Him: How do you motivate your employees?
Me: I don't. Am I supposed to?

I was joking to highlight a serious point. I am not a rah-rah, pound my fist on the table, give a rousing speech CEO. I won't be delivering Pacino's Any Given Sunday speech on a future retreat. That style may work for some but not for me. I've learned to be okay with that.

If a person is only motivated by a "light a fire under your ass" speech, I don't want them on the Tortuga team.

I do not motivate employees. I (try to) choose employees who are already motivated by what we do.

Most companies have no mission aside from making money. Most managers give orders without a why. Most jobs are bullshit.

Motivation is easy if...

  • Your company has a mission worth caring about
  • The job is worth doing and contributes to that worthwhile mission
  • You, as a manager, make the mission and how the job contributes to it, clear
  • You hire someone who cares about that mission and is good at that role

If the company is pointless or the work is mindless paper shuffling, you can see why a manager may give an empassioned speech to paper over these shortcomings. Maybe the speech even works, briefly. Then what? You have to do it again. If you're remote you'll have to give that rousing speech over a Slack call. Rather than giving a new speech every day without losing efficacy, perhaps the bullets above are actually worth doing.
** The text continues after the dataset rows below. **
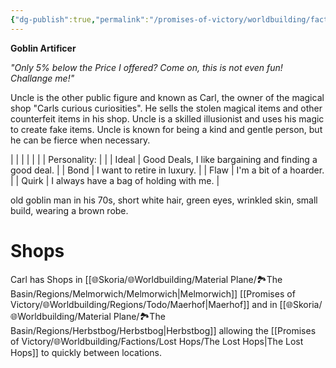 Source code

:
 ```yaml
---
{"dg-publish":true,"permalink":"/promises-of-victory/worldbuilding/factions/lost-hops/uncle/","title":"Uncle","noteIcon":"","created":"2023-01-25T02:26:54.131+01:00","updated":"2023-03-29T21:31:12.352+02:00"}
---
```


**Goblin Artificer**

_"Only 5% below the Price I offered? Come on, this is not even fun! Challange me!"_

Uncle is the other public figure and known as Carl, the owner of the magical shop "Carls curious curiosities". He sells the stolen magical items and other counterfeit items in his shop. Uncle is a skilled illusionist and uses his magic to create fake items. Uncle is known for being a kind and gentle person, but he can be fierce when necessary.

|              |                                                        |
|  |  |
| Personality: |                                                        |
| Ideal        | Good Deals, I like bargaining and finding a good deal. |
| Bond         | I want to retire in luxury.                            |
| Flaw         | I'm a bit of a hoarder.                                |
| Quirk        | I always have a bag of holding with me.                |

old goblin man in his 70s, short white hair, green eyes, wrinkled skin, small build, wearing a brown robe.

# Shops
Carl has Shops in [[🌐Skoria/🌐Worldbuilding/Material Plane/🏞️The Basin/Regions/Melmorwich/Melmorwich\|Melmorwich]] [[Promises of Victory/🌐Worldbuilding/Regions/Todo/Maerhof\|Maerhof]] and in [[🌐Skoria/🌐Worldbuilding/Material Plane/🏞️The Basin/Regions/Herbstbog/Herbstbog\|Herbstbog]] allowing the [[Promises of Victory/🌐Worldbuilding/Factions/Lost Hops/The Lost Hops\|The Lost Hops]] to quickly between locations.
Creating extrinsic motivation is hard. You have to keep dangling new and better carrots to motivate people.

Intrinsic motivation is more powerful but requires that your company is doing something worthwhile and that you can hire the people who care about that thing. Extrinsic motivations like raises do matter. However, you'll get much better results from the person who takes pride in her daily work than from the one who cares only about her next promotion.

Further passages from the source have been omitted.